I have a 3D datacube, with two spatial dimensions and the third being a multi-band spectrum at each point of the 2D image.
H[x, y, bands]
Given a wavelength (or band number), I would like to extract the 2D image corresponding to that wavelength. This would be simply an array slice like H[:,:,bnd]. Similarly, given a spatial location (i,j) the spectrum at that location is H[i,j].
I would also like to 'smooth' the image spectrally, to counter low-light noise in the spectra. That is for band bnd, I choose a window of size wind and fit a n-degree polynomial to the spectrum in that window. With polyfit and polyval I can find the fitted spectral value at that point for band bnd.
Now, if I want the whole image of bnd from the fitted value, then I have to perform this windowed-fitting at each (i,j) of the image. I also want the 2nd-derivative image of bnd, that is, the value of the 2nd-derivative of the fitted spectrum at each point.
Running over the points, I could polyfit-polyval-polyder each of the x*y spectra. While this works, this is a point-wise operation. Is there some pytho-numponic way to do this faster?
If you do least-squares polynomial fitting to points (x+dx[i],y[i]) for a fixed set of dx and then evaluate the resulting polynomial at x, the result is a (fixed) linear combination of the y[i]. The same is true for the derivatives of the polynomial. So you just need a linear combination of the slices. Look up "Savitzky-Golay filters".
EDITED to add a brief example of how S-G filters work. I haven't checked any of the details and you should therefore not rely on it to be correct.
So, suppose you take a filter of width 5 and degree 2. That is, for each band (ignoring, for the moment, ones at the start and end) we'll take that one and the two on either side, fit a quadratic curve, and look at its value in the middle.
So, if f(x) ~= ax^2+bx+c and f(-2),f(-1),f(0),f(1),f(2) = p,q,r,s,t then we want 4a-2b+c ~= p, a-b+c ~= q, etc. Least-squares fitting means minimizing (4a-2b+c-p)^2 + (a-b+c-q)^2 + (c-r)^2 + (a+b+c-s)^2 + (4a+2b+c-t)^2, which means (taking partial derivatives w.r.t. a,b,c):
4(4a-2b+c-p)+(a-b+c-q)+(a+b+c-s)+4(4a+2b+c-t)=0
-2(4a-2b+c-p)-(a-b+c-q)+(a+b+c-s)+2(4a+2b+c-t)=0
(4a-2b+c-p)+(a-b+c-q)+(c-r)+(a+b+c-s)+(4a+2b+c-t)=0
or, simplifying,
22a+10c = 4p+q+s+4t
10b = -2p-q+s+2t
10a+5c = p+q+r+s+t
so a,b,c = p-q/2-r-s/2+t, (2(t-p)+(s-q))/10, (p+q+r+s+t)/5-(2p-q-2r-s+2t).
And of course c is the value of the fitted polynomial at 0, and therefore is the smoothed value we want. So for each spatial position, we have a vector of input spectral data, from which we compute the smoothed spectral data by multiplying by a matrix whose rows (apart from the first and last couple) look like [0 ... 0 -9/5 4/5 11/5 4/5 -9/5 0 ... 0], with the central 11/5 on the main diagonal of the matrix.

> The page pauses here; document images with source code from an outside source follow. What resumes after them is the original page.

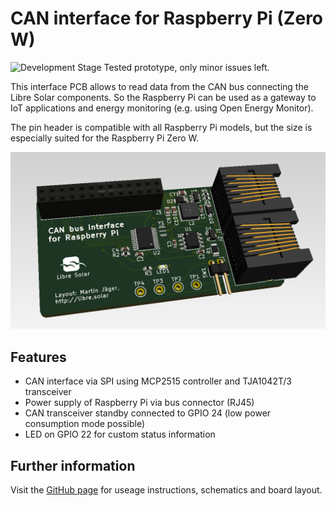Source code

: # CAN interface for Raspberry Pi (Zero W)

![Development Stage](https://img.shields.io/badge/development%20stage-release%20candidate-yellow.svg) Tested prototype, only minor issues left.

This interface PCB allows to read data from the CAN bus connecting the Libre Solar components. So the Raspberry Pi can be used as a gateway to IoT applications and energy monitoring (e.g. using Open Energy Monitor).

The pin header is compatible with all Raspberry Pi models, but the size is especially suited for the Raspberry Pi Zero W.

![Raspberry Pi CAN interface PCB](./images/rpi-can-gw.png)

## Features

- CAN interface via SPI using MCP2515 controller and TJA1042T/3 transceiver
- Power supply of Raspberry Pi via bus connector (RJ45)
- CAN transceiver standby connected to GPIO 24 (low power consumption mode possible)
- LED on GPIO 22 for custom status information

## Further information

Visit the [GitHub page](https://github.com/LibreSolar/CAN_RPi-ZeroW "Libre Solar CAN interface for Raspberry Pi (Zero W)") for useage instructions, schematics and board layout.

So you could do a matrix multiplication for each spatial position; but since it's the same matrix everywhere you can do it with a single call to tensordot. So if S contains the matrix I just described (er, wait, no, the transpose of the matrix I just described) and A is your 3-dimensional data cube, your spectrally-smoothed data cube would be numpy.tensordot(A,S).
This would be a good point at which to repeat my warning: I haven't checked any of the details in the few paragraphs above, which are just meant to give an indication of how it all works and why you can do the whole thing in a single linear-algebra operation.